Data for this task
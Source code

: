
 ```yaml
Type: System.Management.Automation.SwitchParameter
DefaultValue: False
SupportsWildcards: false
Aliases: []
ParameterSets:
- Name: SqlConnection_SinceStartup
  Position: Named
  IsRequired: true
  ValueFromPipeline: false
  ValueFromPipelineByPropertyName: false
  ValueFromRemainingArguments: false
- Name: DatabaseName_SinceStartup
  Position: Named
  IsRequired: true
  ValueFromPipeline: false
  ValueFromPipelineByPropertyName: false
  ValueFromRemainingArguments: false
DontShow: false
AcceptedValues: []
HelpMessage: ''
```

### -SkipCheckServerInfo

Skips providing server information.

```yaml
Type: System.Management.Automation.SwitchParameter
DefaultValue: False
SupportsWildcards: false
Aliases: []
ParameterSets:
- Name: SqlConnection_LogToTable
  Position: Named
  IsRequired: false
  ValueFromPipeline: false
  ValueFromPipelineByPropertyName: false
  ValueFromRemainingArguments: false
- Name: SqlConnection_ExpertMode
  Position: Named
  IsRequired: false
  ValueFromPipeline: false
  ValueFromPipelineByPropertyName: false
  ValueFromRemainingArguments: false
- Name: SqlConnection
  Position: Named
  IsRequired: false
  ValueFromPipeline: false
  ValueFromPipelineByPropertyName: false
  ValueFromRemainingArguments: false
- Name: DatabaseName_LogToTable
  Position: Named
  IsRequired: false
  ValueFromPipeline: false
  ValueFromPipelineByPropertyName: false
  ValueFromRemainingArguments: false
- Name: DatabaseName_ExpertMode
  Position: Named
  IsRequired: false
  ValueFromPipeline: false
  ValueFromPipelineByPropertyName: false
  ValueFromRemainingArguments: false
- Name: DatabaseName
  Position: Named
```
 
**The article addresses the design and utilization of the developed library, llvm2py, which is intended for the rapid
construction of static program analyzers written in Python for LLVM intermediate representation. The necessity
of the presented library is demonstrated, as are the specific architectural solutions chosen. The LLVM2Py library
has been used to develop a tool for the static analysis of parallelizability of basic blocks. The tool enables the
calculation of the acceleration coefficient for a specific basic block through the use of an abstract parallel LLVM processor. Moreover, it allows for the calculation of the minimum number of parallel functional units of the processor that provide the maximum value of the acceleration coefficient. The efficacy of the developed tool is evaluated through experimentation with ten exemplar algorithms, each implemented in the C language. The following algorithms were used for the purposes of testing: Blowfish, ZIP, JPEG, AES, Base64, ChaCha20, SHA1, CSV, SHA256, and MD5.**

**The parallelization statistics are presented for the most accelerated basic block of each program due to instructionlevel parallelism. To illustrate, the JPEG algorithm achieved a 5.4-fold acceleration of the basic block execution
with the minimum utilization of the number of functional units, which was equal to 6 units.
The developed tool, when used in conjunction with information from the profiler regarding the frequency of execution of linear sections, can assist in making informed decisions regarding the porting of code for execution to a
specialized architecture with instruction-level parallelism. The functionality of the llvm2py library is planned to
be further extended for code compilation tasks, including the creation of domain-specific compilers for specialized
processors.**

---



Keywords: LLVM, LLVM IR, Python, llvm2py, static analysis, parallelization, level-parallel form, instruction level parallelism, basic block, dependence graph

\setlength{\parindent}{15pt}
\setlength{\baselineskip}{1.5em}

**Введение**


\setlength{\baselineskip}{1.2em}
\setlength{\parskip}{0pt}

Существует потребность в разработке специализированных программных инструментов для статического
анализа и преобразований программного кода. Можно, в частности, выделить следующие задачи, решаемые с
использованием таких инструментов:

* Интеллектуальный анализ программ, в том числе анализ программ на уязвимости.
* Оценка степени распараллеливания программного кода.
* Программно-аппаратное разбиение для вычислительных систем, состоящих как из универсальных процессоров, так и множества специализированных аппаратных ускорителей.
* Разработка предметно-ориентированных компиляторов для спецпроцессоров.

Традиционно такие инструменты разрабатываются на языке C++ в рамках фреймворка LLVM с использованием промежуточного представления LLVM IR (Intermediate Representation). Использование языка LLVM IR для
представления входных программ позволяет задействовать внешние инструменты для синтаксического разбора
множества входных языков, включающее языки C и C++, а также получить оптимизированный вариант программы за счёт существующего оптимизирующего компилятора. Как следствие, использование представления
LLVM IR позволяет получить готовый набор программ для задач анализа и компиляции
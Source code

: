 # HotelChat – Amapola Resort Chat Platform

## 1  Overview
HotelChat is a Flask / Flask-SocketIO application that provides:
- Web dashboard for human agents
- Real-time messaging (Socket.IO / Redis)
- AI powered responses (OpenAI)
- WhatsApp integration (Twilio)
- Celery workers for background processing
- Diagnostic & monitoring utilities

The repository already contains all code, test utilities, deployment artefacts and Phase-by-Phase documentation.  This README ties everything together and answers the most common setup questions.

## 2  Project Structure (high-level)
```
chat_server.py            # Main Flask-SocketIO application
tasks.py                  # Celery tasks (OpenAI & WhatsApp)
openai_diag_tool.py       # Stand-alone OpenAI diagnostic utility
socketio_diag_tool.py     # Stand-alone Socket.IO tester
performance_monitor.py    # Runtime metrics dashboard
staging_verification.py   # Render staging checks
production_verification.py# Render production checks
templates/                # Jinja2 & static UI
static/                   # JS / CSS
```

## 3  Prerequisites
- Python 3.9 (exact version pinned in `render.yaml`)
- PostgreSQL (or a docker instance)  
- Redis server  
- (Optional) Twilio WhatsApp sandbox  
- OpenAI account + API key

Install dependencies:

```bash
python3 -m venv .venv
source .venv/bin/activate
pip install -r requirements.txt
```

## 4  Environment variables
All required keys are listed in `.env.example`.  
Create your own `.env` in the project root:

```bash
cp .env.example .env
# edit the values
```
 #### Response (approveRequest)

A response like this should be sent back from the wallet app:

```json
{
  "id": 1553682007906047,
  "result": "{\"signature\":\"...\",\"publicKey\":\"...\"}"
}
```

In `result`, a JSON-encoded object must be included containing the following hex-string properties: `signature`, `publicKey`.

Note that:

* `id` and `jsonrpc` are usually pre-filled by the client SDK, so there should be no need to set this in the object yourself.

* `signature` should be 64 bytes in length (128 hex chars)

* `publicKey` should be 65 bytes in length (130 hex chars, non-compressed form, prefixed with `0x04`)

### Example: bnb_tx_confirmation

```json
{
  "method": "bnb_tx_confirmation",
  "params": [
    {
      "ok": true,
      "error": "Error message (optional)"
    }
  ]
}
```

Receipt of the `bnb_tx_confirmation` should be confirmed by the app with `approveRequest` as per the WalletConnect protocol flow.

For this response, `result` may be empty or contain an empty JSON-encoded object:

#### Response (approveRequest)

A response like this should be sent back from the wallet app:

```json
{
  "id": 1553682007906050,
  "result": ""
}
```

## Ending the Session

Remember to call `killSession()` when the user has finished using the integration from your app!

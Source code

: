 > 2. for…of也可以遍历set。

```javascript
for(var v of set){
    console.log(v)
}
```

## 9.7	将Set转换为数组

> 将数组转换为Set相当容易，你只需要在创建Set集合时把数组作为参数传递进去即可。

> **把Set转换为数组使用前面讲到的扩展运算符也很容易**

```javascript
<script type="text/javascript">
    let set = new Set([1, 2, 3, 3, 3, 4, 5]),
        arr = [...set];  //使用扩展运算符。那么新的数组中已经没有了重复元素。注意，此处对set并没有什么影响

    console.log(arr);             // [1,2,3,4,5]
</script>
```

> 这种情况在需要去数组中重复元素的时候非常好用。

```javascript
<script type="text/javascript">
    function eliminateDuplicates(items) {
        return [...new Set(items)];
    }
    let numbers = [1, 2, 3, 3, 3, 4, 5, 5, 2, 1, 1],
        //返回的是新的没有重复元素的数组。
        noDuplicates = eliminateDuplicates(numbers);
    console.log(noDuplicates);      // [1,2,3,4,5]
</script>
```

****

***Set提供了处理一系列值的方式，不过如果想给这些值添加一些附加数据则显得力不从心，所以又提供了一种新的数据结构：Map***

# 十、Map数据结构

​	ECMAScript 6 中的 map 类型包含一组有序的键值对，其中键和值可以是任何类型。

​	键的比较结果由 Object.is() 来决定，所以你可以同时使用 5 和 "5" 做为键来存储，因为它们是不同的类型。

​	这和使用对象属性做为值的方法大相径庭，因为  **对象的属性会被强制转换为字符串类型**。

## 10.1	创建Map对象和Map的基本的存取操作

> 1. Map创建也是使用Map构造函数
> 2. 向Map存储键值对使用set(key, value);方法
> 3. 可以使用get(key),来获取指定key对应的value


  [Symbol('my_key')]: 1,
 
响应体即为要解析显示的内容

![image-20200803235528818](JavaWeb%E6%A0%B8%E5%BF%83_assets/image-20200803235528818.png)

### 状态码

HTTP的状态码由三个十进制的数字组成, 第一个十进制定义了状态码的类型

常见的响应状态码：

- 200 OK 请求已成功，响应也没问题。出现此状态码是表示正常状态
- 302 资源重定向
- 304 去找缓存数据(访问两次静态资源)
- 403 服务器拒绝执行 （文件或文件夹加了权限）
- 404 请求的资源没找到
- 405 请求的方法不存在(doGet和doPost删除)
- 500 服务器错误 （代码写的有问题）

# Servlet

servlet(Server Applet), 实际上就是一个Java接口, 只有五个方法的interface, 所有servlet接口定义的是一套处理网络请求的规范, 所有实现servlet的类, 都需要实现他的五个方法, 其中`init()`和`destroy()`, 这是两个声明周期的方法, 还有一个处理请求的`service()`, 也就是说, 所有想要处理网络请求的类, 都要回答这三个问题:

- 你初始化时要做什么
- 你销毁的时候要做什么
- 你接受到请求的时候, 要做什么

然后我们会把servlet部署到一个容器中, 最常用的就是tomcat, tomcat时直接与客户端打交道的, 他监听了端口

Directions for this task
Copy out, exactly and alone, the lines of the entries above between the ones holding "may be empty" and "## Ending the Session", inclusive.

Task output
For this response, `result` may be empty or contain an empty JSON-encoded object:

#### Response (approveRequest)

A response like this should be sent back from the wallet app:

```json
{
  "id": 1553682007906050,
  "result": ""
}
```

## Ending the Session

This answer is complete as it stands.